Avoidance is active effort to stay away from something. You might avoid elevators if you’re afraid they might fall, avoid people with blue hats if blue hats are a trigger for you, or avoid going outside if people make you anxious. In some cases, you might avoid things by dissociating instead of physically avoiding them.
Avoidance has practical survival benefits- we avoid things because in the past, it kept us alive. If there were a forest full of tigers, then you would be more likely to survive if you avoid that forest. If someone is abusing you, then avoiding them lets you stay out of harm.
In safer situations, avoidance is a lot less useful.
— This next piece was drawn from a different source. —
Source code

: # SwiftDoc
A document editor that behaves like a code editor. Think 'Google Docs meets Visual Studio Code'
It can stop us from pursuing our dreams, healing our wounds, or expanding our comfort zone. At its worst, avoidance feeds anxiety and traps us in an increasingly small bubble, leaving us unable to seek out the lives we want to live.
While there are still cases where you should avoid things, it’s worth considering whether avoidance also harms you.
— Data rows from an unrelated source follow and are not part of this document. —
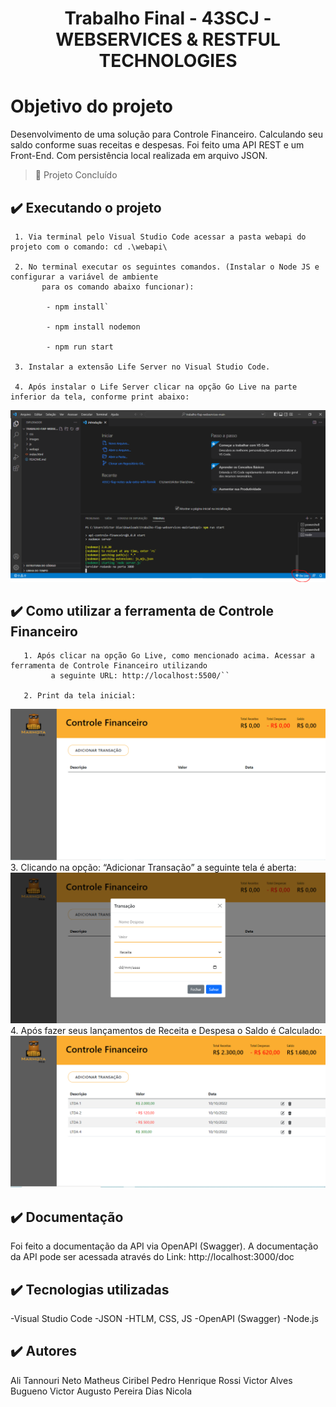 
# <h1 align="center"> Trabalho Final - 43SCJ - WEBSERVICES & RESTFUL TECHNOLOGIES </h1>

# Objetivo do projeto

Desenvolvimento de uma solução para Controle Financeiro. Calculando seu saldo conforme suas receitas e despesas. Foi feito uma API REST e um Front-End. Com persistência local realizada em arquivo JSON.

> :construction: Projeto Concluído
  
## ✔️ Executando o projeto

     1. Via terminal pelo Visual Studio Code acessar a pasta webapi do projeto com o comando: cd .\webapi\ 

     2. No terminal executar os seguintes comandos. (Instalar o Node JS e configurar a variável de ambiente 
           para os comando abaixo funcionar):

            - npm install`

            - npm install nodemon 

            - npm run start 

     3. Instalar a extensão Life Server no Visual Studio Code. 

     4. Após instalar o Life Server clicar na opção Go Live na parte inferior da tela, conforme print abaixo: 
  
 <img src="https://github.com/victordias25/trabalho-fiap-webservices/blob/main/images/1.PNG">
 
 
 ## ✔️ Como utilizar a ferramenta de Controle Financeiro  

       1. Após clicar na opção Go Live, como mencionado acima. Acessar a ferramenta de Controle Financeiro utilizando 
             a seguinte URL: http://localhost:5500/`` 

       2. Print da tela inicial:

<img src="https://github.com/victordias25/trabalho-fiap-webservices/blob/main/images/2.PNG">
       3. Clicando na opção: “Adicionar Transação” a seguinte tela é aberta:

<img src="https://github.com/victordias25/trabalho-fiap-webservices/blob/main/images/3.PNG">
       4. Após fazer seus lançamentos de Receita e Despesa o Saldo é Calculado:

<img src="https://github.com/victordias25/trabalho-fiap-webservices/blob/main/images/4.PNG">

## ✔️ Documentação

 Foi feito a documentação da API via OpenAPI (Swagger). A documentação da API  pode ser acessada através
    do Link: http://localhost:3000/doc

## ✔️ Tecnologias utilizadas

-Visual Studio Code
-JSON
-HTLM, CSS, JS
-OpenAPI (Swagger) 
-Node.js

## ✔️ Autores

Ali Tannouri Neto
Matheus Ciribel
Pedro Henrique Rossi
Victor Alves Bugueno
Victor Augusto Pereira Dias Nicola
- Rationally: is the thing safe? What could you gain by confronting it? What are the risks?
- Would confronting the thing solve an underlying problem?
- Does avoiding this thing stop you from learning something useful or growing as a person?
- Is avoidance getting in the way of doing things you want to do? Does it have a negative impact on your life?
- Is the avoidance getting worse? Is there a feedback loop (you avoid it and feel better, so you avoid more things)?
- Are there other ways that you could safely cope with your feelings other than avoiding what causes them?